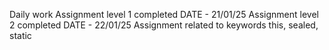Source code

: Daily work
Assignment level 1 completed DATE - 21/01/25
Assignment level 2 completed DATE - 22/01/25
Assignment related to keywords this, sealed, static
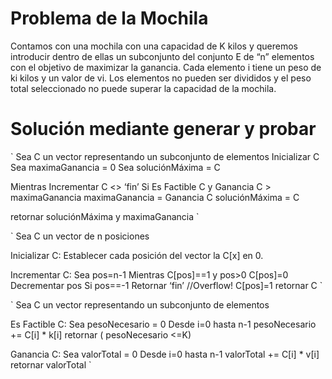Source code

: # Problema de la Mochila

Contamos con una mochila con una capacidad de K kilos y queremos introducir dentro de ellas un subconjunto del conjunto E de “n” elementos con el objetivo de maximizar la ganancia. Cada elemento i tiene un peso de ki kilos y un valor de vi. Los elementos no pueden ser divididos y el peso total seleccionado no puede superar la capacidad de la mochila.

# Solución mediante generar y probar

`
Sea C un vector representando un subconjunto de elementos
Inicializar C
Sea maximaGanancia = 0
Sea soluciónMáxima = C

Mientras Incrementar C <> ‘fin’
    Si Es Factible C y Ganancia C > maximaGanancia
        maximaGanancia = Ganancia C
        soluciónMáxima = C

retornar soluciónMáxima y maximaGanancia `


`
Sea C un vector de n posiciones

Inicializar C:
    Establecer cada posición del vector la C[x] en 0.

Incrementar C:
    Sea pos=n-1
    Mientras C[pos]==1 y pos>0
        C[pos]=0
        Decrementar pos
    Si pos==-1
        Retornar ‘fin’  //Overflow!
    C[pos]=1
    retornar C `

` Sea C un vector representando un subconjunto de elementos

Es Factible C:
    Sea pesoNecesario = 0
    Desde i=0 hasta n-1
        pesoNecesario += C[i] * k[i]
    retornar ( pesoNecesario <=K)

Ganancia C:
    Sea valorTotal = 0
    Desde i=0 hasta n-1
        valorTotal += C[i] * v[i]
    retornar valorTotal `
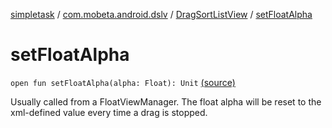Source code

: [simpletask](../../index.md) / [com.mobeta.android.dslv](../index.md) / [DragSortListView](index.md) / [setFloatAlpha](.)

# setFloatAlpha

`open fun setFloatAlpha(alpha: Float): Unit` [(source)](https://github.com/mpcjanssen/simpletask-android/blob/master/src/main/java/com/mobeta/android/dslv/DragSortListView.java#L564)

Usually called from a FloatViewManager. The float alpha will be reset to the xml-defined value every time a drag is stopped.

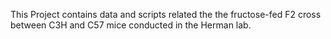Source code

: This Project contains data and scripts related the the fructose-fed F2 cross between C3H and C57 mice conducted in the Herman lab.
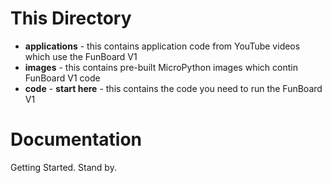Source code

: # This Directory

- **applications** - this contains application code from YouTube videos which use the FunBoard V1
- **images** - this contains pre-built MicroPython images which contin FunBoard V1 code
- **code** - **start here** - this contains the code you need to run the FunBoard V1

# Documentation

Getting Started. Stand by.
###
Where a line of the data holds "mobeta", show that line.

Task result:
: [simpletask](../../index.md) / [com.mobeta.android.dslv](../index.md) / [DragSortListView](index.md) / [setFloatAlpha](.)
`open fun setFloatAlpha(alpha: Float): Unit` [(source)](https://github.com/mpcjanssen/simpletask-android/blob/master/src/main/java/com/mobeta/android/dslv/DragSortListView.java#L564)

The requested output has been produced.